▸ Data shown:
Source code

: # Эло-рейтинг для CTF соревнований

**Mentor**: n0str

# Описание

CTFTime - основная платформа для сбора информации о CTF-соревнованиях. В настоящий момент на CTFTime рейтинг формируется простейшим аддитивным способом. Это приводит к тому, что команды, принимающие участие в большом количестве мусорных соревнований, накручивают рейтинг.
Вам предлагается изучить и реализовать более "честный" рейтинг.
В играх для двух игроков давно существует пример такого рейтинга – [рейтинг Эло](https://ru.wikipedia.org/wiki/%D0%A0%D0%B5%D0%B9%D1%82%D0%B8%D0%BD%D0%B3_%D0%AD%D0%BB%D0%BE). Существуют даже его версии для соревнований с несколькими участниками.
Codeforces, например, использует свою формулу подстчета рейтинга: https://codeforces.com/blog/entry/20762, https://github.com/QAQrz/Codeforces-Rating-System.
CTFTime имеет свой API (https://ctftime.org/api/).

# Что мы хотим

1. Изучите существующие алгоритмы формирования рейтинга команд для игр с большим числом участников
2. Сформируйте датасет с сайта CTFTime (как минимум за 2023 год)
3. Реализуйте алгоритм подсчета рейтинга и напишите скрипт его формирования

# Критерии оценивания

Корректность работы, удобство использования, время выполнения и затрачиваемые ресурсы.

▸ Your goal: Report how many lines of the entries above contain "https", and give no other output.

▸ Answer below: 3